*** RECORDS TO PROCESS
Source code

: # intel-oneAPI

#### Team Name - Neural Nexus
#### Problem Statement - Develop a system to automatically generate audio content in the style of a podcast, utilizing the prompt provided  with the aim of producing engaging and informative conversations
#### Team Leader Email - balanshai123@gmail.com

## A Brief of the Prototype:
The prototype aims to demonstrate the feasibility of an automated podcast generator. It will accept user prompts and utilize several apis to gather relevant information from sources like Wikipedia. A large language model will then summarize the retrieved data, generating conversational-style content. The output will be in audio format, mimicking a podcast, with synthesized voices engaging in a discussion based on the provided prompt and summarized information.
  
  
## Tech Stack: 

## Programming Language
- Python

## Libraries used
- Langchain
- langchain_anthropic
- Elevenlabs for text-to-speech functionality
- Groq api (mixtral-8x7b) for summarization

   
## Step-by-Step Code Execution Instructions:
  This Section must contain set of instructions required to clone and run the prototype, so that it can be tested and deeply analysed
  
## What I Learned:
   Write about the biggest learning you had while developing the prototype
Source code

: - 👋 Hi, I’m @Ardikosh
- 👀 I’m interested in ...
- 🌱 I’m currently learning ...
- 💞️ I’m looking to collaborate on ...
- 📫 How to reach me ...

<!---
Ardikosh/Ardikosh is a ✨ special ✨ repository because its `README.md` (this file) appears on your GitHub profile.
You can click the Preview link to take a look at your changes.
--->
******
#### WHAT YOU WILL DO
Restate every entry exactly. Leave nothing out.

#### TASK OUTPUT
Source code

: # intel-oneAPI

#### Team Name - Neural Nexus
#### Problem Statement - Develop a system to automatically generate audio content in the style of a podcast, utilizing the prompt provided  with the aim of producing engaging and informative conversations
#### Team Leader Email - balanshai123@gmail.com

## A Brief of the Prototype:
The prototype aims to demonstrate the feasibility of an automated podcast generator. It will accept user prompts and utilize several apis to gather relevant information from sources like Wikipedia. A large language model will then summarize the retrieved data, generating conversational-style content. The output will be in audio format, mimicking a podcast, with synthesized voices engaging in a discussion based on the provided prompt and summarized information.
  
  
## Tech Stack: 

## Programming Language
- Python

## Libraries used
- Langchain
- langchain_anthropic
- Elevenlabs for text-to-speech functionality
- Groq api (mixtral-8x7b) for summarization

   
## Step-by-Step Code Execution Instructions:
  This Section must contain set of instructions required to clone and run the prototype, so that it can be tested and deeply analysed
  
## What I Learned:
   Write about the biggest learning you had while developing the prototype
Source code

: - 👋 Hi, I’m @Ardikosh
- 👀 I’m interested in ...
- 🌱 I’m currently learning ...
- 💞️ I’m looking to collaborate on ...
- 📫 How to reach me ...

<!---
Ardikosh/Ardikosh is a ✨ special ✨ repository because its `README.md` (this file) appears on your GitHub profile.
You can click the Preview link to take a look at your changes.
--->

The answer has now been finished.